When calculating the context that will be passed forward there was another mismatch of dimensions from the calcAlpha output so it is transposed again before multiplying it with the encoder hidden state.

### Running the Code
There were some setup issues getting this to run on my own machine but it may work fine on other machines. Versions of torchtext later than 0.8.1 discontinued some functions and will not work. Also, the older version of torch was too old to be able to run off my GPU as it uses CUDA capability sm_86 which the older version of torch supports up to sm_75. Of which I had to manually change the code, in neuralmt.py line 48 into line 49, to force it to run on my cpu. Other than that, the file needs to be fed an input, which for development the file "seq2seq_E049.pt" was directly put into the data folder. Then with the inputs in the data folder, you can run the command:

In [None]:
python3 neuralmt.py > output.txt

Which should take a few minutes to run but there will be an idicator in the command window and the output will be saved to the output.txt file.

## Analysis

After implementing additive attention to the model the BLEU score increased substantially to 17.11 from the default score of 3.35. It was difficult getting the dimensions of all the tensors to match and also choosing the right function to multiply tensors together as there are many ways to multiply tensors such as (*,torch.matmul,@,bmm) and also passing a tensor into the nn.linear.
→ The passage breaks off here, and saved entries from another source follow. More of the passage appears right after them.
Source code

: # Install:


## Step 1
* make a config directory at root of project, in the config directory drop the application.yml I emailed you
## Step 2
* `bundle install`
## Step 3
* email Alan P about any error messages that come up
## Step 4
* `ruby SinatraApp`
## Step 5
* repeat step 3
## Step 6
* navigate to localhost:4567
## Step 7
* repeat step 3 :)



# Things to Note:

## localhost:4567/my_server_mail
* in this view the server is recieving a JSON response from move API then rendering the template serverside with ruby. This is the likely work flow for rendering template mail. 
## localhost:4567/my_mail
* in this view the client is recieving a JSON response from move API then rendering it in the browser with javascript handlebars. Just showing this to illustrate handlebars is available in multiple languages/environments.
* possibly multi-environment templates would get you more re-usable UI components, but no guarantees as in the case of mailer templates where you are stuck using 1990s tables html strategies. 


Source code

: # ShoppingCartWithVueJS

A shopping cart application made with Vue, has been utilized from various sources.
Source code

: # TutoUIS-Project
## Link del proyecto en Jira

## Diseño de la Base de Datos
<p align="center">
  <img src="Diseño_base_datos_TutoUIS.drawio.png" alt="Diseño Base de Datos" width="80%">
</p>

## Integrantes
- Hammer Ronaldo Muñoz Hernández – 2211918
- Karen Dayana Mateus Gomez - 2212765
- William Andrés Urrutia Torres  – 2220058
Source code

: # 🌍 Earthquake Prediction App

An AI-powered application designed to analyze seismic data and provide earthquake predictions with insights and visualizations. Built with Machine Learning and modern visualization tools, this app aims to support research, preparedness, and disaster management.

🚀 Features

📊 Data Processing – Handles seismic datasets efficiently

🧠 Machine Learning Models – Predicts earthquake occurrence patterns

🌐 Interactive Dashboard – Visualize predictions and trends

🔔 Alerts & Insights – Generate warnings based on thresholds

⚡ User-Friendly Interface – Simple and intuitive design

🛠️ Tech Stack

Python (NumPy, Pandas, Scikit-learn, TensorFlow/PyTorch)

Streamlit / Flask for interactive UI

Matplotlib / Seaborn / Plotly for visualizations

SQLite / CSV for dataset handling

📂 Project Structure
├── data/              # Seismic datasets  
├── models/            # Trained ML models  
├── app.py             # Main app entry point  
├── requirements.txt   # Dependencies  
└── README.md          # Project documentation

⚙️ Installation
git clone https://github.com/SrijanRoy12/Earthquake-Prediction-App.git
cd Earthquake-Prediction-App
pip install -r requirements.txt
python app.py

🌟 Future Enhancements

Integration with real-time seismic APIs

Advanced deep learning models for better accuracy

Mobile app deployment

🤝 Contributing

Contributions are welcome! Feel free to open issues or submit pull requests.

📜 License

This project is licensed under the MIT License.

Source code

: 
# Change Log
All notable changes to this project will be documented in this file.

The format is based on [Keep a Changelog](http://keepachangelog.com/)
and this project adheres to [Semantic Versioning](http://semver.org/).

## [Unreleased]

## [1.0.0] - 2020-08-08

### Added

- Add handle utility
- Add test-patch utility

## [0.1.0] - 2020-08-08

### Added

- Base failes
Given the prevalence of <unk> tokens even in the baseline output, unknown word replacement would have been an especially suitable extension to the baseline solution by replacing all out-of-vocabulary words from the <unk> token with dictionary-translated words, as outlined in Sutskever et al.’s (2015) paper. Although we anticipate that this extension would have further increased the BLEU score of our current solution, a potential shortcoming of using dictionary replacements would be identifying word senses if the context of the sentence was not fully understood. Unfortunately, due to time constraints the other potential extensions such as beam search encoding and ensemble encoding remained unattempted.